The article does not mention that former Iranian officials have said they would use nuclear weapons to destroy Israel.
International investigators have uncovered evidence of a secret meeting 18 years ago between Iranian officials and associates of Pakistani scientist Abdul Qadeer Khan that resulted in a written offer to supply Tehran with the makings of a nuclear weapons program, foreign diplomats and U.S. officials familiar with the new findings said.
The meeting, believed to have taken place in a dusty Dubai office in 1987, kick-started Tehran's nuclear efforts and Khan's black market.

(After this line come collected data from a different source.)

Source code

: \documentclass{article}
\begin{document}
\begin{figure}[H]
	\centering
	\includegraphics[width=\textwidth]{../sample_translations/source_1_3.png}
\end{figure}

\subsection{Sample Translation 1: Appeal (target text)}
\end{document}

Iran, which was at war with Iraq then, bought centrifuge designs and a starter kit for uranium enrichment. But Tehran recently told the International Atomic Energy Agency that it turned down the chance to buy the more sensitive equipment required for building the core of a bomb.
There is evidence, however, that Iran used the offer as a buyer's guide, acquiring some of the pricier items elsewhere, officials said.
Although the latest discoveries shed no light on Iran's current activities, diplomats believe they provide the most significant public information to date regarding Tehran's interest over the years in nuclear weapons technology and its possible intentions. The White House often focuses on those two areas when trying to explain why Iran should face greater international pressure.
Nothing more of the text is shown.